WHAT THE TASK ASKS ▸ How many lines below contain the string "which"? Reply with the figure and no further words.

### AVAILABLE RECORDS

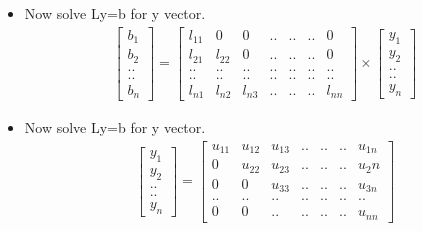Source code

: \documentclass[12pt]{beamer}
\begin{document}
\begin{frame}
\begin{center}
\begin{itemize}
\item Now solve Ly=b for y vector.\\
\begin{equation*}
\begin{matrix}
	\begin{bmatrix}
	b_1\\ b_2\\ ..\\ ..\\ b_n
	\end{bmatrix}
=  
	\begin{bmatrix}
	l_{11} & 0 & 0 & .. & .. & .. & 0\\
	l_{21} & l_{22} & 0 & ..& ..& .. & 0\\
	.. & .. & .. & .. & .. & .. & ..\\
	.. & .. & .. & .. & .. & .. & ..\\
	l_{n1} & l_{n2} & l_{n3} & .. & .. & .. & l_{nn}
	
	\end{bmatrix}
	  \times
	  \begin{bmatrix}
	 	y_1\\ y_2\\ ..\\ ..\\ y_n
	 	\end{bmatrix}
\end{matrix}
\end{equation*}
\end{itemize}
\end{center}
\begin{center}
\begin{itemize}
\item Now solve Ly=b for y vector.\\
\begin{equation*}
\begin{matrix}
	
	\begin{bmatrix}
	y_1\\ y_2\\ ..\\ ..\\ y_n
	\end{bmatrix}
=  
	\begin{bmatrix}
	u_{11} & u_{12} & u_{13} & .. & .. & .. & u_{1n}\\
	0 & u_{22} & u_{23} & ..& ..& .. & u_2n\\
	0 & 0 & u_{33} & .. & ..& .. & u_{3n}\\
	.. & .. & .. & .. & .. & .. & ..\\
	0 & 0 & .. & .. & .. & ..& u_{nn}
	

\end{bmatrix}
\end{matrix}
\end{equation*}
\end{itemize}
\end{center}
\end{frame}
\end{document}
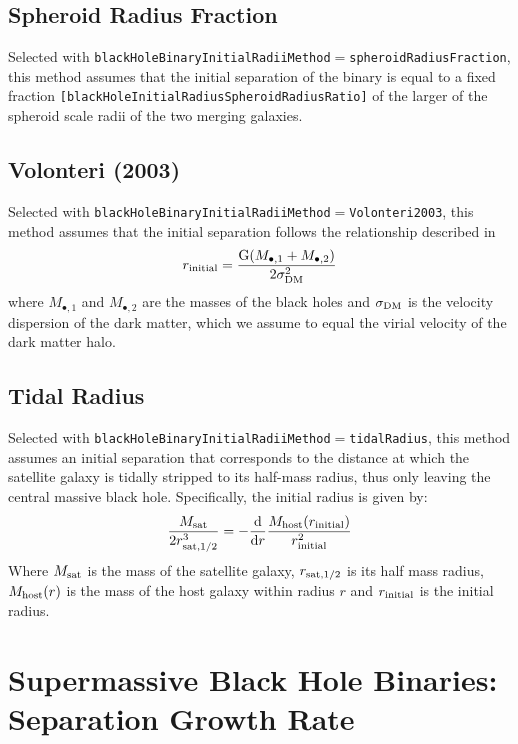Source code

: \subsection{Spheroid Radius Fraction}

Selected with {\tt blackHoleBinaryInitialRadiiMethod}$=${\tt spheroidRadiusFraction}, this method assumes that the initial separation of the binary is equal to a fixed fraction {\tt [blackHoleInitialRadiusSpheroidRadiusRatio]} of the larger of the spheroid scale radii of the two merging galaxies.

\subsection{Volonteri (2003)}

Selected with {\tt blackHoleBinaryInitialRadiiMethod}$=${\tt Volonteri2003}, this method assumes that the initial separation follows the relationship described in \cite{volonteri_assembly_2003} 
\begin{equation}
 r_{\rm initial} = { {\rm G} (M_{\bullet,1} + M_{\bullet, 2}) \over 2
\sigma_{\rm DM}^2 }
\end{equation}
where $M_{\bullet, 1}$ and $M_{\bullet, 2}$ are the masses of the black holes
and $\sigma_{\rm DM}$ is the velocity dispersion of the dark matter, which we
assume to equal the virial velocity of the dark matter halo.

\subsection{Tidal Radius}

Selected with {\tt blackHoleBinaryInitialRadiiMethod}$=${\tt tidalRadius}, this method assumes an initial separation that corresponds to the distance at which the satellite galaxy is tidally stripped to its half-mass radius, thus only leaving the central massive black hole.
Specifically, the initial radius is given by:
\begin{equation}
{M_{\rm sat} \over 2 r_{\rm sat,1/2}^3 } = - {{\rm d} \over {\rm d} r} {M_{\rm host}(r_{\rm initial}) \over r_{\rm initial}^2}
\end{equation}
Where $M_{\rm sat}$ is the mass of the satellite galaxy, $r_{\rm sat,1/2}$ is its half mass radius, $M_{\rm host}(r)$ is the mass of the host galaxy within radius $r$ and $r_{\rm initial}$ is the initial radius.

\section{Supermassive Black Hole Binaries: Separation Growth Rate}

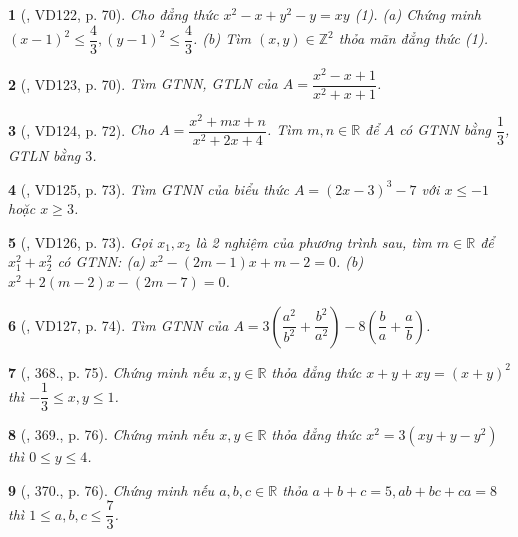 \documentclass{article}
\newtheorem{baitoan}{}
\begin{document}
\begin{baitoan}[\cite{Binh_Toan_9_tap_2}, VD122, p. 70]
	Cho đẳng thức $x^2 - x + y^2 - y = xy$ {\rm(1)}. (a) Chứng minh $(x - 1)^2\le\dfrac{4}{3},(y - 1)^2\le\dfrac{4}{3}$. (b) Tìm $(x,y)\in\mathbb{Z}^2$ thỏa mãn đẳng thức {\rm(1)}.
\end{baitoan}

\begin{baitoan}[\cite{Binh_Toan_9_tap_2}, VD123, p. 70]
	Tìm {\rm GTNN, GTLN} của $A = \dfrac{x^2 - x + 1}{x^2 + x + 1}$.
\end{baitoan}

\begin{baitoan}[\cite{Binh_Toan_9_tap_2}, VD124, p. 72]
	Cho $A = \dfrac{x^2 + mx + n}{x^2 + 2x + 4}$. Tìm $m,n\in\mathbb{R}$ để $A$ có {\rm GTNN} bằng $\dfrac{1}{3}$, {\rm GTLN} bằng $3$.
\end{baitoan}

\begin{baitoan}[\cite{Binh_Toan_9_tap_2}, VD125, p. 73]
	Tìm {\rm GTNN} của biểu thức $A = (2x - 3)^3 - 7$ với $x\le-1$ hoặc $x\ge3$.
\end{baitoan}

\begin{baitoan}[\cite{Binh_Toan_9_tap_2}, VD126, p. 73]
	Gọi $x_1,x_2$ là 2 nghiệm của phương trình sau, tìm $m\in\mathbb{R}$ để $x_1^2 + x_2^2$ có {\rm GTNN}: (a) $x^2 - (2m - 1)x + m - 2 = 0$. (b) $x^2 + 2(m - 2)x - (2m - 7) = 0$.
\end{baitoan}

\begin{baitoan}[\cite{Binh_Toan_9_tap_2}, VD127, p. 74]
	Tìm {\rm GTNN} của $A = 3\left(\dfrac{a^2}{b^2} + \dfrac{b^2}{a^2}\right) - 8\left(\dfrac{b}{a} + \dfrac{a}{b}\right)$.
\end{baitoan}

\begin{baitoan}[\cite{Binh_Toan_9_tap_2}, 368., p. 75]
	Chứng minh nếu $x,y\in\mathbb{R}$ thỏa đẳng thức $x + y + xy = (x + y)^2$ thì $-\dfrac{1}{3}\le x,y\le1$.
\end{baitoan}

\begin{baitoan}[\cite{Binh_Toan_9_tap_2}, 369., p. 76]
	Chứng minh nếu $x,y\in\mathbb{R}$ thỏa đẳng thức $x^2 = 3(xy + y - y^2)$ thì $0\le y\le4$.
\end{baitoan}

\begin{baitoan}[\cite{Binh_Toan_9_tap_2}, 370., p. 76]
	Chứng minh nếu $a,b,c\in\mathbb{R}$ thỏa $a + b + c = 5,ab + bc + ca = 8$ thì $1\le a,b,c\le\dfrac{7}{3}$.
\end{baitoan}
\end{document}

######

SOLUTION ▸ 2